BEGIN Source records
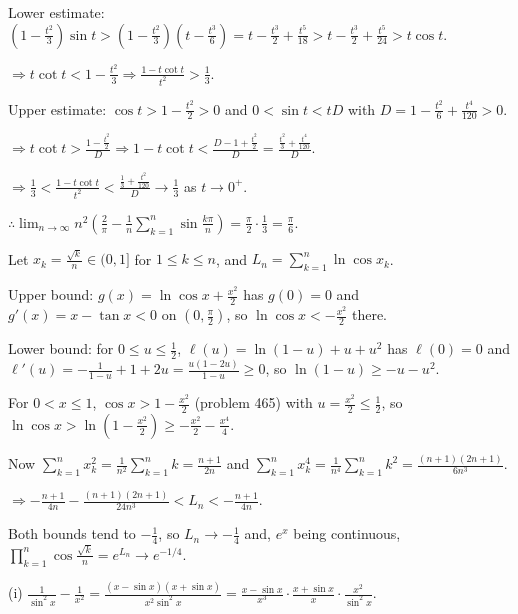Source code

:   Lower estimate: $(1 - \frac{t^2}{3})\sin t > \left(1 - \frac{t^2}{3}\right)\left(t - \frac{t^3}{6}\right) = t
  - \frac{t^3}{2} + \frac{t^5}{18} > t - \frac{t^3}{2} + \frac{t^5}{24} > t\cos t$.

  $\Rightarrow t\cot t < 1 - \frac{t^2}{3}\Rightarrow\frac{1 - t\cot t}{t^2} > \frac{1}{3}$.

  Upper estimate: $\cos t > 1 - \frac{t^2}{2} > 0$ and $0 < \sin t < tD$ with $D = 1 - \frac{t^2}{6} +
  \frac{t^4}{120} > 0$.

  $\Rightarrow t\cot t > \frac{1 - \frac{t^2}{2}}{D}\Rightarrow 1 - t\cot t < \frac{D - 1 +
    \frac{t^2}{2}}{D} = \frac{\frac{t^2}{3} + \frac{t^4}{120}}{D}$.

  $\Rightarrow\frac{1}{3} < \frac{1 - t\cot t}{t^2} < \frac{\frac{1}{3} + \frac{t^2}{120}}{D}\to\frac{1}{3}$ as
  $t\to 0^+$.

  $\therefore\displaystyle\lim_{n\to\infty}n^2\left(\frac{2}{\pi} - \frac{1}{n}\sum_{k =
    1}^n\sin\frac{k\pi}{n}\right) = \frac{\pi}{2}\cdot\frac{1}{3} = \frac{\pi}{6}$.
\item Let $x_k = \frac{\sqrt{k}}{n}\in(0, 1]$ for $1\leq k\leq n$, and $L_n = \displaystyle\sum_{k = 1}^n\ln\cos
  x_k$.

  Upper bound: $g(x) = \ln\cos x + \frac{x^2}{2}$ has $g(0) = 0$ and $g'(x) = x - \tan x < 0$ on $\left(0,
    \frac{\pi}{2}\right)$, so $\ln\cos x < -\frac{x^2}{2}$ there.

  Lower bound: for $0\leq u\leq\frac{1}{2}$, $\ell(u) = \ln(1 - u) + u + u^2$ has $\ell(0) = 0$ and
  $\ell'(u) = -\frac{1}{1 - u} + 1 + 2u = \frac{u(1 - 2u)}{1 - u}\geq 0$, so $\ln(1 - u)\geq -u - u^2$.

  For $0 < x\leq 1$, $\cos x > 1 - \frac{x^2}{2}$ (problem 465) with $u = \frac{x^2}{2}\leq\frac{1}{2}$, so
  $\ln\cos x > \ln\left(1 - \frac{x^2}{2}\right)\geq -\frac{x^2}{2} - \frac{x^4}{4}$.

  Now $\displaystyle\sum_{k = 1}^nx_k^2 = \frac{1}{n^2}\sum_{k = 1}^nk = \frac{n + 1}{2n}$ and
  $\displaystyle\sum_{k = 1}^nx_k^4 = \frac{1}{n^4}\sum_{k = 1}^nk^2 = \frac{(n + 1)(2n + 1)}{6n^3}$.

  $\Rightarrow -\frac{n + 1}{4n} - \frac{(n + 1)(2n + 1)}{24n^3} < L_n < -\frac{n + 1}{4n}$.

  Both bounds tend to $-\frac{1}{4}$, so $L_n\to -\frac{1}{4}$ and, $e^x$ being continuous,
  $\displaystyle\prod_{k = 1}^n\cos\frac{\sqrt{k}}{n} = e^{L_n}\to e^{-1/4}$.
\item (i) $\frac{1}{\sin^2x} - \frac{1}{x^2} = \frac{(x - \sin x)(x + \sin x)}{x^2\sin^2x} = \frac{x - \sin
    x}{x^3}\cdot\frac{x + \sin x}{x}\cdot\frac{x^2}{\sin^2x}$.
END Source records
**Problem description:**
Pictures stay out; everything else in the records gets copied exactly.

**Answer section:**
Source code

:   Lower estimate: $(1 - \frac{t^2}{3})\sin t > \left(1 - \frac{t^2}{3}\right)\left(t - \frac{t^3}{6}\right) = t
  - \frac{t^3}{2} + \frac{t^5}{18} > t - \frac{t^3}{2} + \frac{t^5}{24} > t\cos t$.

  $\Rightarrow t\cot t < 1 - \frac{t^2}{3}\Rightarrow\frac{1 - t\cot t}{t^2} > \frac{1}{3}$.

  Upper estimate: $\cos t > 1 - \frac{t^2}{2} > 0$ and $0 < \sin t < tD$ with $D = 1 - \frac{t^2}{6} +
  \frac{t^4}{120} > 0$.

  $\Rightarrow t\cot t > \frac{1 - \frac{t^2}{2}}{D}\Rightarrow 1 - t\cot t < \frac{D - 1 +
    \frac{t^2}{2}}{D} = \frac{\frac{t^2}{3} + \frac{t^4}{120}}{D}$.

  $\Rightarrow\frac{1}{3} < \frac{1 - t\cot t}{t^2} < \frac{\frac{1}{3} + \frac{t^2}{120}}{D}\to\frac{1}{3}$ as
  $t\to 0^+$.

  $\therefore\displaystyle\lim_{n\to\infty}n^2\left(\frac{2}{\pi} - \frac{1}{n}\sum_{k =
    1}^n\sin\frac{k\pi}{n}\right) = \frac{\pi}{2}\cdot\frac{1}{3} = \frac{\pi}{6}$.
\item Let $x_k = \frac{\sqrt{k}}{n}\in(0, 1]$ for $1\leq k\leq n$, and $L_n = \displaystyle\sum_{k = 1}^n\ln\cos
  x_k$.

  Upper bound: $g(x) = \ln\cos x + \frac{x^2}{2}$ has $g(0) = 0$ and $g'(x) = x - \tan x < 0$ on $\left(0,
    \frac{\pi}{2}\right)$, so $\ln\cos x < -\frac{x^2}{2}$ there.

  Lower bound: for $0\leq u\leq\frac{1}{2}$, $\ell(u) = \ln(1 - u) + u + u^2$ has $\ell(0) = 0$ and
  $\ell'(u) = -\frac{1}{1 - u} + 1 + 2u = \frac{u(1 - 2u)}{1 - u}\geq 0$, so $\ln(1 - u)\geq -u - u^2$.

  For $0 < x\leq 1$, $\cos x > 1 - \frac{x^2}{2}$ (problem 465) with $u = \frac{x^2}{2}\leq\frac{1}{2}$, so
  $\ln\cos x > \ln\left(1 - \frac{x^2}{2}\right)\geq -\frac{x^2}{2} - \frac{x^4}{4}$.

  Now $\displaystyle\sum_{k = 1}^nx_k^2 = \frac{1}{n^2}\sum_{k = 1}^nk = \frac{n + 1}{2n}$ and
  $\displaystyle\sum_{k = 1}^nx_k^4 = \frac{1}{n^4}\sum_{k = 1}^nk^2 = \frac{(n + 1)(2n + 1)}{6n^3}$.

  $\Rightarrow -\frac{n + 1}{4n} - \frac{(n + 1)(2n + 1)}{24n^3} < L_n < -\frac{n + 1}{4n}$.

  Both bounds tend to $-\frac{1}{4}$, so $L_n\to -\frac{1}{4}$ and, $e^x$ being continuous,
  $\displaystyle\prod_{k = 1}^n\cos\frac{\sqrt{k}}{n} = e^{L_n}\to e^{-1/4}$.
\item (i) $\frac{1}{\sin^2x} - \frac{1}{x^2} = \frac{(x - \sin x)(x + \sin x)}{x^2\sin^2x} = \frac{x - \sin
    x}{x^3}\cdot\frac{x + \sin x}{x}\cdot\frac{x^2}{\sin^2x}$.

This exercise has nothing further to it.